In 1942, B.C. premier John Hart, along with his attorney general Royal Maitland, a notorious racist who deemed Japanese Canadians “a menace to Canada,” were among the first to go to Ottawa to demand that Japanese Canadians be removed from their homes and forcibly relocated.
Provincial minister George S. Pearson was sent to Ottawa in January 1942 to demand Japanese Canadians be uprooted. Many in the federal government didn’t buy the government’s claims that Japanese Canadian were spies, but the B.C. delegation persisted and ultimately succeeded.
B.C. opposition leader Harold Winch and Hart together called MP Ian Mackenzie, a well-known racist, in February, 1942, to demand that all Japanese Canadians be detained. This despite the fact that the army and RCMP did not believe that Japanese Canadians were a security risk.

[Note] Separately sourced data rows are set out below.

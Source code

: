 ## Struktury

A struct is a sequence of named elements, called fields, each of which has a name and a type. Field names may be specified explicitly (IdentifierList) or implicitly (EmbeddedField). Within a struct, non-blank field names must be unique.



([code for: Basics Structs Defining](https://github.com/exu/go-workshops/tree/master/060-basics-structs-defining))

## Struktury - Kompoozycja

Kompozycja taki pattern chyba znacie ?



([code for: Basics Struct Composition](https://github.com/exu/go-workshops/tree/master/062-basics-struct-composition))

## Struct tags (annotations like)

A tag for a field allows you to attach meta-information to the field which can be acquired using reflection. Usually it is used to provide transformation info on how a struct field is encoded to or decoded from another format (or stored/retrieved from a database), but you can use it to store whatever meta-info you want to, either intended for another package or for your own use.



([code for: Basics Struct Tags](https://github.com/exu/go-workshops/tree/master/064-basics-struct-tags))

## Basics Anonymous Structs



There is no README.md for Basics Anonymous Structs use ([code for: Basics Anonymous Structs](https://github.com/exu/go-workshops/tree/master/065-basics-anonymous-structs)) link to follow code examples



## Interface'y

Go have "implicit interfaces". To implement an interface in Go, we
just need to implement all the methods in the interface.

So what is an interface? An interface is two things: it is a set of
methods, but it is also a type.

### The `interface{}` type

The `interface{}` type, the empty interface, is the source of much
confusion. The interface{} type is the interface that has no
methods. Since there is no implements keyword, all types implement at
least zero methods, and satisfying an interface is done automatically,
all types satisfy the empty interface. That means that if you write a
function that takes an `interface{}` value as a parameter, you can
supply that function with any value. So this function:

The B.C. government appointed Winch, Pearson and Maitland to the advisory committee to the B.C. Security Commission that supervised the uprooting of Japanese Canadians and ordered the provincial police to round up the community and to patrol the incarceration camps throughout the province. They separated men from their wives, splitting up families, refused to pay for the education of Japanese Canadian children in the camps and caused trauma that echoes across generations. They also enabled the mass dispossession of all property of Japanese Canadians without compensation.
After the war, BC legislators demanded that Japanese Canadians be sent to Japan, a country most had never seen, or be dispersed across the country. Today, 60 per cent of the community resides outside the province. BC premier Byron Johnson refused to allow Japanese Canadians to return to the coast until April 1949.
We hope Horgan’s omission, which has deeply offended Japanese Canadians, does not indicate that he doesn’t take their concerns seriously.
Horgan and his government have an opportunity to acknowledge and set right this historical blight. We look forward to the government arriving at an agreement with the National Association of Japanese Canadians that appropriately addresses this historic wrong.
As demonstrations against racism sweep much of the world, the tide of history will be on the side of governments that act to rectify and address their racist past.
Maryka Omatsu is a judge, national advisor to the National Association of Japanese Canadians and a member of the association’s 1988 redress negotiation team that won a settlement with the federal government. John Price is a professor emeritus at the University of Victoria and the author of Orienting Canada: Race, Empire and the Transpacific.